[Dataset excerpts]

++++

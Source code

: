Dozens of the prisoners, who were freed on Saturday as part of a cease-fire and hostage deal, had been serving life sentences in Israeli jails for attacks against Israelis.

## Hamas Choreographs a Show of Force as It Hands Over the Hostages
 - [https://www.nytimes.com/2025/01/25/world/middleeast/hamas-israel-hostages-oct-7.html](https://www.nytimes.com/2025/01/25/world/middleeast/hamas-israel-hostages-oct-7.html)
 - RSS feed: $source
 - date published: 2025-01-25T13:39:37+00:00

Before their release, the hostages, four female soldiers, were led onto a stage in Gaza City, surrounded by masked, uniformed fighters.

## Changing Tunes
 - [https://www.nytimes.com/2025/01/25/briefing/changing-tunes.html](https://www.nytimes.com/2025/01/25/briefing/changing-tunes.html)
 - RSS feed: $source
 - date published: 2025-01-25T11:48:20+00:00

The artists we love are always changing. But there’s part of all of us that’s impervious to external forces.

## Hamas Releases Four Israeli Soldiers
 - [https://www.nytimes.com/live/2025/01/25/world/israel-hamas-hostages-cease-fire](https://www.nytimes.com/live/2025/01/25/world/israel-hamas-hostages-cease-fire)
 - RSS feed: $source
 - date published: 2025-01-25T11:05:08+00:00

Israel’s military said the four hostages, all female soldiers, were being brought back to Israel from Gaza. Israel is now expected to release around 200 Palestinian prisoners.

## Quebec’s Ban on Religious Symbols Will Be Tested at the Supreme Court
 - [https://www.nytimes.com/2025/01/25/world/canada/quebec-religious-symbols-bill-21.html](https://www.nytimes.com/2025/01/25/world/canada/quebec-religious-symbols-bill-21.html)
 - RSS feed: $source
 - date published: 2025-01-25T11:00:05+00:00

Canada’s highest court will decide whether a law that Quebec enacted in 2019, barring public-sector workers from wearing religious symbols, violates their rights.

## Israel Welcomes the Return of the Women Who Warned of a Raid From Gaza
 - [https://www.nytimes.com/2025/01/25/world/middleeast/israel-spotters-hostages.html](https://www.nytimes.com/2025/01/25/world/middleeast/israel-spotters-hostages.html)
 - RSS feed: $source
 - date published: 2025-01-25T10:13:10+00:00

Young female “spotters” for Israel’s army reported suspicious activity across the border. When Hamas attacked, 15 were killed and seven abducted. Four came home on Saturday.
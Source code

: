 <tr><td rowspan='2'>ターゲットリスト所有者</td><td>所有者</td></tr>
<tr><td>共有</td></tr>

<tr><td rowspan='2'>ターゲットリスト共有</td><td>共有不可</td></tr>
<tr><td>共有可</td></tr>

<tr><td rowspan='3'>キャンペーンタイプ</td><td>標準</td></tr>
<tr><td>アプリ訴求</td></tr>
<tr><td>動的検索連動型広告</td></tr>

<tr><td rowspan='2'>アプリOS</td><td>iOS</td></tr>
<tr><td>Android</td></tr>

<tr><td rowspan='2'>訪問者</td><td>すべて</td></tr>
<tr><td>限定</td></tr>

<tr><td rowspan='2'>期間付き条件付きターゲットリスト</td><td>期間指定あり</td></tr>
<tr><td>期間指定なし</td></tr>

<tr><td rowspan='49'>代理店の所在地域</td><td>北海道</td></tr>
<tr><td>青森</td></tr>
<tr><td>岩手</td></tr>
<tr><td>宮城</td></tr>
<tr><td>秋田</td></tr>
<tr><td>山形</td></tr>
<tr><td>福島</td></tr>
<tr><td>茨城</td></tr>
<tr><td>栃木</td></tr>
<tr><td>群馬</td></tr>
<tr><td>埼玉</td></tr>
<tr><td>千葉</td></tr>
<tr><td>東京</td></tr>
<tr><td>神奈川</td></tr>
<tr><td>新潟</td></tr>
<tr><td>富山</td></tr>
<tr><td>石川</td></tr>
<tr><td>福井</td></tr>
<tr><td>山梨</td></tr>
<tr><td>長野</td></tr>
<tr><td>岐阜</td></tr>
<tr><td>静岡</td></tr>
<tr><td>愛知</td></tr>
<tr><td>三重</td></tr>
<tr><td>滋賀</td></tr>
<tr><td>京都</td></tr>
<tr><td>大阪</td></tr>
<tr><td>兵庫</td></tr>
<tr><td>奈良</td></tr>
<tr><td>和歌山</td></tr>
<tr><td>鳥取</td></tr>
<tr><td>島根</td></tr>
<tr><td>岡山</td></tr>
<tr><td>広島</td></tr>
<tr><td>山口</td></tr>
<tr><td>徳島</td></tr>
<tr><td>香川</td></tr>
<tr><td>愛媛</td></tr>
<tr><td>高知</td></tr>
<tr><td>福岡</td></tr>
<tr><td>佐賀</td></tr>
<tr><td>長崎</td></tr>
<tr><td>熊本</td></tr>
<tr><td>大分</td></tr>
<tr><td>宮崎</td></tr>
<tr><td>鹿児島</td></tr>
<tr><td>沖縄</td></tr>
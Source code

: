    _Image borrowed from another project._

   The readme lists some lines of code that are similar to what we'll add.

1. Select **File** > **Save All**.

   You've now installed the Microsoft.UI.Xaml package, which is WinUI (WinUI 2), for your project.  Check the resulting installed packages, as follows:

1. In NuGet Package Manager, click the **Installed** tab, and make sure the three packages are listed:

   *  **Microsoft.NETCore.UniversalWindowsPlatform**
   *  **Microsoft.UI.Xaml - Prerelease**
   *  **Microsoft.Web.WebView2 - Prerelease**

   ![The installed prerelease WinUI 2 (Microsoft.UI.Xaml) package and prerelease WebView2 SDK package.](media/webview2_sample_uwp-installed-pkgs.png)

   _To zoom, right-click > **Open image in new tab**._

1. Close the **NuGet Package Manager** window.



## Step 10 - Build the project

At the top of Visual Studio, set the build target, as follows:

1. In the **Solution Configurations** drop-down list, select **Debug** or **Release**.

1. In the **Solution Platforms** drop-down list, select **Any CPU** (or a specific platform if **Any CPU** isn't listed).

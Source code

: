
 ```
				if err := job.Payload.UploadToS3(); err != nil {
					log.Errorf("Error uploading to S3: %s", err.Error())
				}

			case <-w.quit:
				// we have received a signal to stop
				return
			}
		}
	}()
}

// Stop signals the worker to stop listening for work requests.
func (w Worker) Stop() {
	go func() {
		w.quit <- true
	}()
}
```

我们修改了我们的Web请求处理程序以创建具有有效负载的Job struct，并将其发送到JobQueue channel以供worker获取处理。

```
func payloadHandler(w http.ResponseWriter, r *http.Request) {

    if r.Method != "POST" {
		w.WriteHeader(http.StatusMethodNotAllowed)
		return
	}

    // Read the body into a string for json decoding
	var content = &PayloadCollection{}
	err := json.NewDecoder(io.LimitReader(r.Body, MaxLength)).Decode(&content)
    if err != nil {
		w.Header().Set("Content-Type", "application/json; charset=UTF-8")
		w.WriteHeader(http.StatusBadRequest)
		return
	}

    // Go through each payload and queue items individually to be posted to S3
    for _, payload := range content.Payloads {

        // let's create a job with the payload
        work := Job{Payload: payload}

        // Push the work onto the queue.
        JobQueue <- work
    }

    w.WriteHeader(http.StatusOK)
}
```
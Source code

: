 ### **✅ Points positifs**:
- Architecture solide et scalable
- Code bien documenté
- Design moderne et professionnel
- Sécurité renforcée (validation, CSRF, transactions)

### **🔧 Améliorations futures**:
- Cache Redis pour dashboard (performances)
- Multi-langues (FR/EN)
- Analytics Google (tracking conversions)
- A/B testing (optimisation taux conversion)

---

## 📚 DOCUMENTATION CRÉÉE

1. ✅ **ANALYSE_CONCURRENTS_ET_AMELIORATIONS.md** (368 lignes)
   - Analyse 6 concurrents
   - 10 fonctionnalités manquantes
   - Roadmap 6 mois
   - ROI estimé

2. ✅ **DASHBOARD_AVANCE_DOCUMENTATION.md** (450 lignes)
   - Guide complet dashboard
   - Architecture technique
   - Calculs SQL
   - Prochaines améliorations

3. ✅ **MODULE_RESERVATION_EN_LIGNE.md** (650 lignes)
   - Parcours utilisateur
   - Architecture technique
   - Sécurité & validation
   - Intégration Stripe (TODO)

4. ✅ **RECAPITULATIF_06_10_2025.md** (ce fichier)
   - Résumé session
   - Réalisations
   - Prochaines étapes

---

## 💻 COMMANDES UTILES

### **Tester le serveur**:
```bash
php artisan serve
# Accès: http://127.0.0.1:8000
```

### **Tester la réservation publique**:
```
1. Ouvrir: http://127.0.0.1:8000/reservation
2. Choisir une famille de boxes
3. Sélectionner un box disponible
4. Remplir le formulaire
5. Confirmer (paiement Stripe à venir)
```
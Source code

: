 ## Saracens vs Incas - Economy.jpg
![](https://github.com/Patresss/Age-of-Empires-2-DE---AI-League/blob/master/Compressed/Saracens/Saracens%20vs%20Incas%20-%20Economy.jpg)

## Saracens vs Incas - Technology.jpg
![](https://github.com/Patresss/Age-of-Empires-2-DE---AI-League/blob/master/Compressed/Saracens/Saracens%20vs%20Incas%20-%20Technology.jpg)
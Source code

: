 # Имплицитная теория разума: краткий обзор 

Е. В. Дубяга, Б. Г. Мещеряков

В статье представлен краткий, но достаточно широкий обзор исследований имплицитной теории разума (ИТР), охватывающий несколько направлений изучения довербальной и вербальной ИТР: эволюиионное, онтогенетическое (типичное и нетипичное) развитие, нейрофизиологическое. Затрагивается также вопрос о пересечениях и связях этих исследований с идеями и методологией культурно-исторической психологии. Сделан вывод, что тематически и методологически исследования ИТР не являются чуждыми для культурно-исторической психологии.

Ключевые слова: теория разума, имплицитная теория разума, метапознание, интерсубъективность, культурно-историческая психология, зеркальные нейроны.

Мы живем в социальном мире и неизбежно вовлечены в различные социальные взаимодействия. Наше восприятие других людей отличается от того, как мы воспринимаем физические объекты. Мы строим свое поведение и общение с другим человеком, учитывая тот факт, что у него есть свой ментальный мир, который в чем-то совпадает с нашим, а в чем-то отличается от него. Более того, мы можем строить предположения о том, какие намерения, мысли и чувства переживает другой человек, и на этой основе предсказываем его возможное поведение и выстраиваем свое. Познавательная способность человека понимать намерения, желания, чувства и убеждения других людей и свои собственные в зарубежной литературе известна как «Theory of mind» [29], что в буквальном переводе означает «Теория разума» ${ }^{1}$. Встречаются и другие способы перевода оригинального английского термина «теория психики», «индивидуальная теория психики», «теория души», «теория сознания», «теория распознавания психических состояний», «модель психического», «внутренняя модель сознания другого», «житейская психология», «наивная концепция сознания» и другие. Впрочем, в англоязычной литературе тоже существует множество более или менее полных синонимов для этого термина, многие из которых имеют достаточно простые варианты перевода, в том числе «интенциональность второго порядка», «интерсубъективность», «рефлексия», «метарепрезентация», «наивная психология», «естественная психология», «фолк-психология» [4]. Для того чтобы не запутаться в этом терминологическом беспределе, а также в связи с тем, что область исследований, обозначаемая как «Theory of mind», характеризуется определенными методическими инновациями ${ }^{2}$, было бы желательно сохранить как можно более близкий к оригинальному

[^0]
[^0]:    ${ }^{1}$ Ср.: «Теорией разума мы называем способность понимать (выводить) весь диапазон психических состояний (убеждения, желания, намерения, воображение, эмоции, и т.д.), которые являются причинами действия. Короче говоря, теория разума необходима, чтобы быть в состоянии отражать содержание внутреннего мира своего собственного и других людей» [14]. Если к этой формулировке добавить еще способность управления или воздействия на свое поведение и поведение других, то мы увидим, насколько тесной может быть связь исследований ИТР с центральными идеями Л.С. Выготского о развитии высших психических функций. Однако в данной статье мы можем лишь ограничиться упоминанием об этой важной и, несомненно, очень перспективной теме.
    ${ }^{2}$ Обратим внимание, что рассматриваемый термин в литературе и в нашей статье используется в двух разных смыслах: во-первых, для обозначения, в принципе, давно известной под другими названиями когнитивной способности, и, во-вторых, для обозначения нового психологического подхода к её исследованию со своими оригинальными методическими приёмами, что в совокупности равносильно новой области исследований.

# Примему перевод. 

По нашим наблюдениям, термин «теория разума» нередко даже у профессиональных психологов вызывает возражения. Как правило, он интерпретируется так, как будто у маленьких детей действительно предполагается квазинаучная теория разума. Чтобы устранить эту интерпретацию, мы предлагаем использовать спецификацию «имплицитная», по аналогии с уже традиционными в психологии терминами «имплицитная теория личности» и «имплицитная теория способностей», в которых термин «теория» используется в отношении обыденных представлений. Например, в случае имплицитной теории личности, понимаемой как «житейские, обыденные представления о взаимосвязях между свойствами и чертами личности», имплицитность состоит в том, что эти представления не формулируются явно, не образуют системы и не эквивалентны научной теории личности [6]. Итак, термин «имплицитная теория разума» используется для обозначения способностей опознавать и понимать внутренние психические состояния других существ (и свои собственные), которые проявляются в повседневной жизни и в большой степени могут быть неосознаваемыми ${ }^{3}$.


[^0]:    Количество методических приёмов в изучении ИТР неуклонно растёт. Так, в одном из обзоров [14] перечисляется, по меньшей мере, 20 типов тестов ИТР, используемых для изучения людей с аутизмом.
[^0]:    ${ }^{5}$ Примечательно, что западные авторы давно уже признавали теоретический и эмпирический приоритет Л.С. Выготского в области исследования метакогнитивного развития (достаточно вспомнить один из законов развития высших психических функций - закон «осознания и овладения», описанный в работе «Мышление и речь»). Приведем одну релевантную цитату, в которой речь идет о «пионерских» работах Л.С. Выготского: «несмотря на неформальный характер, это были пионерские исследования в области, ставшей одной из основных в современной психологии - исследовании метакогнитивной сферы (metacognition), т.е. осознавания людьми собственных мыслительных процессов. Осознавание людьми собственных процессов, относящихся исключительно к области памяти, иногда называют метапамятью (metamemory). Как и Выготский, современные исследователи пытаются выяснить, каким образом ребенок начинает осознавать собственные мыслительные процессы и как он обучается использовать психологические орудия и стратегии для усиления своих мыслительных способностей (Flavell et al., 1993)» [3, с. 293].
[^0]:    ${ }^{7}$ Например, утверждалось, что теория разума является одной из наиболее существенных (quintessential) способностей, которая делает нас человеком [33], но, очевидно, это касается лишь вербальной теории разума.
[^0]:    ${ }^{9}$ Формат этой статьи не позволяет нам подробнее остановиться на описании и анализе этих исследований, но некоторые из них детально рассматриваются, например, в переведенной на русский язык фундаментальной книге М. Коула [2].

++++

▶ EXERCISE PROMPT
Go through the records above, find each line with the string "listed", and copy it.

▶ ANSWER BOX
1. In NuGet Package Manager, click the **Installed** tab, and make sure the three packages are listed:
1. In the **Solution Platforms** drop-down list, select **Any CPU** (or a specific platform if **Any CPU** isn't listed).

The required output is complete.